This course encompasses the study of musicians who lived in Laurel Canyon, in Los Angeles, California, between the years 1964--1970, including Joni Mitchell; Crosby, Stills, Nash & Young; Mama Cass; Frank Zappa, Jim Morrison; and many others. Students explore the evolution of popular music in this particular place and time. Students also examine the ways that the events and culture of the time contributed to this musical evolution, and the ways that the musical response affected culture. By exploring these connections, students come to see how songwriters engage with their environment as they attempt to write music that reaches and influences a large audience. The class emphasizes the importance of artists considering the world around them, and their place in it, as they create work that feels fulfilling to them, and also inspirational to others.

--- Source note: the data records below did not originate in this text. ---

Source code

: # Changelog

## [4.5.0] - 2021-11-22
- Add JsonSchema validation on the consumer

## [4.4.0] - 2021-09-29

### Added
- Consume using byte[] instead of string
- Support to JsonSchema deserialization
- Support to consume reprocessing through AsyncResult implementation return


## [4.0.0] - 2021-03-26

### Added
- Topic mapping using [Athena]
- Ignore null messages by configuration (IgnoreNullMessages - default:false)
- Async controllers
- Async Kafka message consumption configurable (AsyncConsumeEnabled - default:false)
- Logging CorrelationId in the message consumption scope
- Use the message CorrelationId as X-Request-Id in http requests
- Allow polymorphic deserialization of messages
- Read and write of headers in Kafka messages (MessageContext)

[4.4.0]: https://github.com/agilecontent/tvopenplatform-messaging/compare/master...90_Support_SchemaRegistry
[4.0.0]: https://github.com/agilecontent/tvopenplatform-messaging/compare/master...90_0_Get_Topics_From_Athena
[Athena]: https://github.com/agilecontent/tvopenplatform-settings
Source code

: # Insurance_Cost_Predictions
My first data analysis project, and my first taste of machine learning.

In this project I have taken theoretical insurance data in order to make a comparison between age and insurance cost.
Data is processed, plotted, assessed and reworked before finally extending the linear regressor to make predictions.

This interdisciplinary course explores how writers, filmmakers, musicians, political figures, and citizens continue to struggle with the diversity and tensions of Celtic identity. The focus of the course will vary from year to year to include a broad range of topics centered on the fusion in Irish, Scottish, and Celtic life of culture, politics, religion, history, drama and film, and music. Sample topics include films by Jim Sheridan, Neil Jordan, and Paul Greengrass; contemporary Celtic music such as Altan, Solas, and Capercaillie; literary works by such authors as Joyce, Yeats, J.M. Synge, Frank McCourt, Martin McDonagh, and Seamus Heaney; the Great Famine; emigration; the resistance to British rule; the Irish Civil War; "The Troubles" in Northern Ireland; and Scottish nationalism. Irish, Scottish, Welsh, Cape Breton, and other traditional musicians will visit the class to perform and discuss Celtic music and society.
This course offers critical and creative approaches to children's literature and the music that accompanies it, through literary analysis and student music compositions. This course posits that quality music for children can and should be both aesthetically interesting and intellectually engaging. We will look at music for children and explore connections bewteen children's music and children's literature. The course will focus on different genres, from classical and folk, to film scores and pop covers. We will also be reading and discussing the source material that inspired the music, including folktales, nursery rhymes, and works by Shel Silverstein, Lewis Carroll, Edward Gorey, and Roald Dahl, among others. Particular attention will be paid to the nature of the kind of diverse child audience that educators and performers will encounter in front of a classroom and an audience. While music composition is an integral part of this course, students from any major are welcome.
This interdisciplinary sociology and writing course explores the changing times, attitudes and music in the South. Students read journal articles, biographies, ethnographies, and interviews of those who live, know and write about Southern culture, tradition, music, its legacy, and new challenges. In examining the social change themes of individual strength, collective support and community, the class will learn how demographic, cultural, and social realities blur boundaries, tear down barriers, and pose challenges to a region that has long documented its struggles and conflict in written and musical expression.